Published on 2025-08-09

A subtle bug with Go's errgroup

Table of contents

The program
Bug investigation
Alternative fix
Conclusion
Addendum

Yesterday I got bitten by an insidious bug at work while working on Kratos. Fortunately a test caught it before it got merged. The more I work on big, complex software, the more I deeply appreciate tests, even though I do not necessarily enjoy writing them. Anyways, I lost a few hours investigating this issue, and this could happen to anyone, I think.

Let's get into it. I minimized the issue in a stand-alone program in just 100 lines.

You can have a look at the real production code here if you are interested. After all, it's open source!

The program

Today, we are writing a program validating passwords. Well, the most minimal version thereof. It contains the old password, takes the new password on the command line, and runs a few checks to see if this password is fine:

Checks if the new password is different from the old password. This can catch the case where the old password has leaked, we want to change it, and inadvertently use the same value as before. Which would leave us exposed.
Check the Have I Been Pawned API, which stores millions of leaked passwords. This serves to avoid commonly used and leaked passwords. The real production program has an in-memory cache in front of the API for performance, but we still have to do an API call at start-up and from time to time.
Check that the password is long enough

For simplicity, the Have I Been Pawned API in our reproducer is just a text file with passwords in clear.

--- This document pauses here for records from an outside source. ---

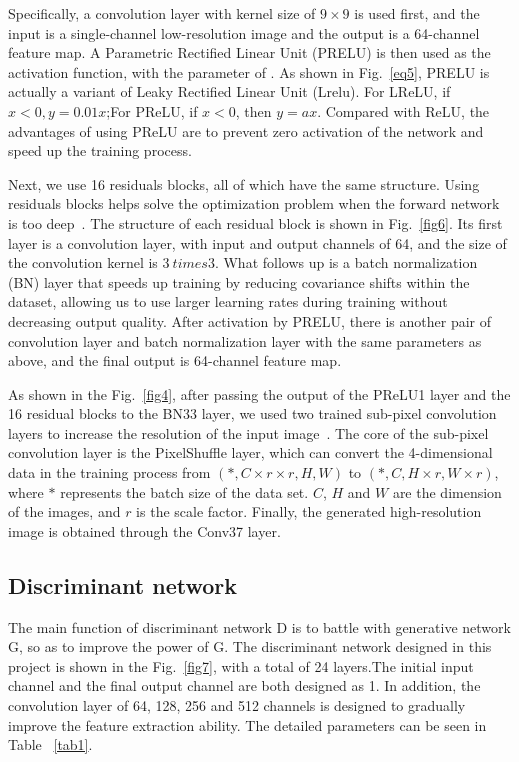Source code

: \documentclass[10pt,twocolumn,letterpaper]{article}
\begin{document}
Specifically, a convolution layer with kernel size of $9\times 9$ is used first, and the input is a single-channel low-resolution image and the output is a 64-channel feature map. A Parametric Rectified Linear Unit (PRELU) is then used as the activation function, with the parameter of . As shown in Fig.~\ref{eq5}, PRELU is actually a variant of Leaky Rectified Linear Unit (Lrelu). For LReLU, if $x<0, y=0.01x$;For PReLU, if $x<0$, then $y=ax$. Compared with ReLU, the advantages of using PReLU are to prevent zero activation of the network and speed up the training process.

Next, we use 16 residuals blocks, all of which have the same structure. Using residuals blocks helps solve the optimization problem when the forward network is too deep~\cite{gross2016training}. The structure of each residual block is shown in Fig.~\ref{fig6}. Its first layer is a convolution layer, with input and output channels of 64, and the size of the convolution kernel is $3 \ times 3$. What follows up is a batch normalization (BN) layer that speeds up training by reducing covariance shifts within the dataset, allowing us to use larger learning rates during training without decreasing output quality\cite{ioffe2015batch}. After activation by PRELU, there is another pair of convolution layer and batch normalization layer with the same parameters as above, and the final output is 64-channel feature map.

As shown in the Fig.~\ref{fig4}, after passing the output of the PReLU1 layer and the 16 residual blocks to the BN33 layer, we used two trained sub-pixel convolution layers to increase the resolution of the input image~\cite{shi2016real}. The core of the sub-pixel convolution layer is the PixelShuffle layer, which can convert the 4-dimensional data in the training process from $(*,C\times r\times r,H,W)$ to $(*,C,H\times r,W\times r)$, where $*$ represents the batch size of the data set. $C$, $H$ and $W$ are the dimension of the images, and $r$ is the scale factor. Finally, the generated high-resolution image is obtained through the Conv37 layer.

\subsection{Discriminant network}
The main function of discriminant network D is to battle with generative network G, so as to improve the power of G. The discriminant network designed in this project is shown in the Fig.~\ref{fig7}, with a total of 24 layers.The initial input channel and the final output channel are both designed as 1. In addition, the convolution layer of 64, 128, 256 and 512 channels is designed to gradually improve the feature extraction ability. The detailed parameters can be seen in Table ~\ref{tab1}.
\end{document}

One last thing: passwords are (obviously, I hope) never stored in clear, and we instead store a hash using a password hashing function specially designed to take up a lot of computational power to hinder brute-force attacks. Typically, that can take hundreds of milliseconds or even seconds (depending on the cost factor) for one hash.

For performance, if we have to compute this hash, we try to do other things in parallel. To achieve this, we use an errgroup, which has become pretty common place now in Go: it acts as a pool of concurrent tasks (like a wait group) but also takes care of cancelling all tasks whenever an error occurs. This is handy to avoid doing unecessary expensive computations.

Here goes:

package main

import (
	"context"
	"fmt"
	"io"
	"net/http"
	"os"
	"slices"
	"strings"

	"golang.org/x/crypto/bcrypt"
	"golang.org/x/sync/errgroup"
)

// Best effort: if the external API is down, swallow the error: the user should be able to change their password nonetheless.
func checkHaveIBeenPawned(ctx context.Context, pw string) error {
	req, err := http.NewRequestWithContext(ctx, "GET", "http://localhost:8000/haveibeenpawned.txt", strings.NewReader(pw))
	if err != nil {
		return nil
	}

	resp, err := http.DefaultClient.Do(req)

	if err != nil {
		return nil
	}
	defer resp.Body.Close()

	if resp.StatusCode != http.StatusOK {
		return nil
	}

	respBody, err := io.ReadAll(resp.Body)
	if err != nil {
		return nil
	}
	lines := strings.Split(string(respBody), "\n")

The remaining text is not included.